O projeto preliminar considerou outras duas propostas. Uma delas foi a anunciada em 2017, na gestão João Doria (então no PSDB), de duas linhas circulares no centro, doada à Prefeitura pelo setor imobiliário (Secovi-SP) e de autoria do escritório do urbanista Jaime Lerner.
Essa tinha percurso menos amplo, que não chegava ao Bom Retiro, assim como o transporte sugerido era um Veículo Leve Sobre Pneus (VLP), não trilhos. Além disso, o conteúdo de uma Manifestação de Interesse Privado (MIP) apresentada pela Alstom (fabricante dos VLTs do Rio) há cerca de cinco anos também foi avaliado.
O levantamento mais recente da Associação Nacional das Empresas de Transportes Urbanos (NTU) sobre empreendimentos de mobilidade aponta 21 projetos de VLT em desenvolvimento no País. Divulgado em agosto, o material indicava dois sistemas do tipo em obras e quatro em operação.
Na capital paulista, o VLT chegou a ser anunciado para o transporte de passageiros entre o metrô e o Aeroporto de Congonhas (e também foi discutido para o de Guarulhos e para a zona leste) após acordo entre as três esferas de governo.

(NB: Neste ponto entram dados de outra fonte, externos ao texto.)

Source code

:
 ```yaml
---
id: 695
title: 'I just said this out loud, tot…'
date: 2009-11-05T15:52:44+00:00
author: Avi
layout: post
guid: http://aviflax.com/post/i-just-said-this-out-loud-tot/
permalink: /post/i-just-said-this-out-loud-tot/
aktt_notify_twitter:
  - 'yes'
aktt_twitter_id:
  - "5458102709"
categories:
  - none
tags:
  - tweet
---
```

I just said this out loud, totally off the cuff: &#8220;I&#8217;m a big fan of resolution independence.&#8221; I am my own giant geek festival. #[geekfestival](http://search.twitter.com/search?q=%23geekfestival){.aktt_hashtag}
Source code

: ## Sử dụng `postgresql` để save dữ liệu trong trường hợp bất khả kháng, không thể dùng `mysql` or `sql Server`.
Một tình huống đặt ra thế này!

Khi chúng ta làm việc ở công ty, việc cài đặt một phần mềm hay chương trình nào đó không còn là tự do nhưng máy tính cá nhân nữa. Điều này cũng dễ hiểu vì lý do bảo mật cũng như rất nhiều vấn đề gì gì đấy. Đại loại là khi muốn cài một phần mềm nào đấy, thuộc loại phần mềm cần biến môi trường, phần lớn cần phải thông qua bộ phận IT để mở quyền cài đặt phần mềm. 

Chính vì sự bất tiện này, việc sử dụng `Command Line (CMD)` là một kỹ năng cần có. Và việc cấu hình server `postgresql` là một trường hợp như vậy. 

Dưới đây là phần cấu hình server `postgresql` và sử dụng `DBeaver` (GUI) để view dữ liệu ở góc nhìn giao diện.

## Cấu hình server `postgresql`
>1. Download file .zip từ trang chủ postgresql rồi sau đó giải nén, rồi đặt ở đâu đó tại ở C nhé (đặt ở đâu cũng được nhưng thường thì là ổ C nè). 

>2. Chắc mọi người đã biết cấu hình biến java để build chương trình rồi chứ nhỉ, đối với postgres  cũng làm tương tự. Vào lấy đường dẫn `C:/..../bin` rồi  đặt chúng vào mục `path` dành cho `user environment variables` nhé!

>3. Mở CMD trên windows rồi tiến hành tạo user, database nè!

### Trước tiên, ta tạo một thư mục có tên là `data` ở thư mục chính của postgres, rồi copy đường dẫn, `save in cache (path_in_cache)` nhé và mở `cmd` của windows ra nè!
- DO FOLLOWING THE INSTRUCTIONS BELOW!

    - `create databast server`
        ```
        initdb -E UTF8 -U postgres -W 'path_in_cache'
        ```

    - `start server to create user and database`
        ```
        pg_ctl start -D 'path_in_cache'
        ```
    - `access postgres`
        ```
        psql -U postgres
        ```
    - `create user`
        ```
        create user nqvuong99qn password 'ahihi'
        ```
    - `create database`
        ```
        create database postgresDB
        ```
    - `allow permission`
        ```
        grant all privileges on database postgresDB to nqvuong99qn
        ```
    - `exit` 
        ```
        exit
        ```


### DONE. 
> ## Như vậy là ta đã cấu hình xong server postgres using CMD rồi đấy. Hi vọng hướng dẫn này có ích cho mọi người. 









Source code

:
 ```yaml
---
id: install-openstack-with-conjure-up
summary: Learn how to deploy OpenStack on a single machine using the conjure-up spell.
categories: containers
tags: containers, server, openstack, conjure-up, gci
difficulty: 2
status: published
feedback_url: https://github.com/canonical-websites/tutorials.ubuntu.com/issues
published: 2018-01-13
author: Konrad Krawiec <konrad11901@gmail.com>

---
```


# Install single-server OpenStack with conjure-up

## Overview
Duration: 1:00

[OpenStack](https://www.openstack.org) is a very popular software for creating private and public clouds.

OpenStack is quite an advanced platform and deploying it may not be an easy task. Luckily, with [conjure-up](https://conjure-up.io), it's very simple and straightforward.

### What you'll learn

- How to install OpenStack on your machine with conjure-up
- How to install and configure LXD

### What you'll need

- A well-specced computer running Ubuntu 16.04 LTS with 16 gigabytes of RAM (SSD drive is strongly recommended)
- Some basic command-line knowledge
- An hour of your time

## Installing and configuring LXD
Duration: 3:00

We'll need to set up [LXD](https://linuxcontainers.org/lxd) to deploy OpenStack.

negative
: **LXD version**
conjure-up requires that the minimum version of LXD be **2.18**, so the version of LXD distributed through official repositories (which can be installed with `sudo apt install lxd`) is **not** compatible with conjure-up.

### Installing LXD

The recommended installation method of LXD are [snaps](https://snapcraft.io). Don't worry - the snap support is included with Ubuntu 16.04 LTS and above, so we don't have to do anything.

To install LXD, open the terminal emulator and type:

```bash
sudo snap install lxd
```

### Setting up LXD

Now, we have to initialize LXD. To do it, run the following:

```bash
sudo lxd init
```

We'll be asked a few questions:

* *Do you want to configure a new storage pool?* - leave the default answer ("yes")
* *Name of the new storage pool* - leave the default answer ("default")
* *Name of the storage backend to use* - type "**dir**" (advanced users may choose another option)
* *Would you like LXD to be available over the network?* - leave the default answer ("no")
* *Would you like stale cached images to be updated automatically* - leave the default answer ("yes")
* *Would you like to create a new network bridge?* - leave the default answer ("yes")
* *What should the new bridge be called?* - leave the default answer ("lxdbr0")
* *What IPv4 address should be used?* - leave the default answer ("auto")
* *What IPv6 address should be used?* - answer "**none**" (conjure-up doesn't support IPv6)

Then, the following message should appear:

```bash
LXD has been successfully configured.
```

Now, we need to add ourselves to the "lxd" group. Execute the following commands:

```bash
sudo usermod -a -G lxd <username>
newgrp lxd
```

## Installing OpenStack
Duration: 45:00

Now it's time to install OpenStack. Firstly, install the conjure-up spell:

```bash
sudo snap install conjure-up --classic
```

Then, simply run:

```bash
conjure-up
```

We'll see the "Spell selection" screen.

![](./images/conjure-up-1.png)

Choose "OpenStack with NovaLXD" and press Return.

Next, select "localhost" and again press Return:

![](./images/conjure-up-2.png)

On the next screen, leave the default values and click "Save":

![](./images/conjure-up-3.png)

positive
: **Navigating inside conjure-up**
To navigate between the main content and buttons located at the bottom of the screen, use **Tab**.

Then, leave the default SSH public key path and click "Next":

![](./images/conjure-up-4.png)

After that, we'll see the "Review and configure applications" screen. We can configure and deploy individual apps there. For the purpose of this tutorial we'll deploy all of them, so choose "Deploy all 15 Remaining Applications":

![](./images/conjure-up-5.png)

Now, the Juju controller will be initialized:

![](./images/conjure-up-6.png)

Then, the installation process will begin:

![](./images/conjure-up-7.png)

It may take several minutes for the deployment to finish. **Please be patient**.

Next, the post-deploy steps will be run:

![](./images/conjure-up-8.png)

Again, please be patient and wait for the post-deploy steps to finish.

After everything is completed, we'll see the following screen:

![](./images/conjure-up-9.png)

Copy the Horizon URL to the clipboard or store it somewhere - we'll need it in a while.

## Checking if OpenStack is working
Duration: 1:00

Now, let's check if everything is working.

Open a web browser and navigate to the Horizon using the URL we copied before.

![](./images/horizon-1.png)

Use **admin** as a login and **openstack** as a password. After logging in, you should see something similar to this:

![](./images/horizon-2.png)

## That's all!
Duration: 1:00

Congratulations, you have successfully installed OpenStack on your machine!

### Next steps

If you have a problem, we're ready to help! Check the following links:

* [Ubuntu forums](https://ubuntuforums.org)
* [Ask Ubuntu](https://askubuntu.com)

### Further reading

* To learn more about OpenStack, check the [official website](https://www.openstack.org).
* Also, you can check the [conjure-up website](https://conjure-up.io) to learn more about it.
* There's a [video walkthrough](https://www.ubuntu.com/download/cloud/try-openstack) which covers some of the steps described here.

Posteriormente, optou-se pelo monotrilho.
Na Baixada Santista, o VLT está próximo de completar uma década. Hoje, liga São Vicente até o Porto de Santos, mas está em obras de expansão de um novo trecho santista. Além disso, o governo do Estado estuda a ampliação até Praia Grande.
O que mais se sabe sobre o projeto do VLT do centro paulistano?
O PMI receberá os estudos das consultorias autorizadas em três meses (prorrogáveis), com subsídios operacionais, econômico-financeiros, jurídicos e afins à proposta. Essa etapa terá investimento de R$ 3,6 milhões, com a exigência de que sigam diretrizes e características do projeto básico, como integração ao sistema do Bilhete Único e veto a uma tarifa superior à da passagem de ônibus. Estima-se que seriam necessários quatro anos para a implantação.
O projeto preliminar calcula que o tempo do trajeto completo de cada linha dure cerca de 45 minutos, com velocidade média de 18 km/h e guiado por um condutor. É esperado que seja um anel de interligação por diferentes partes do centro e com outras formas de locomoção, como metrô, trem e ônibus. Isto é, espera-se que o passageiro desembarque nos terminais e estações e, na sequência, faça o trecho mais curto de VLT.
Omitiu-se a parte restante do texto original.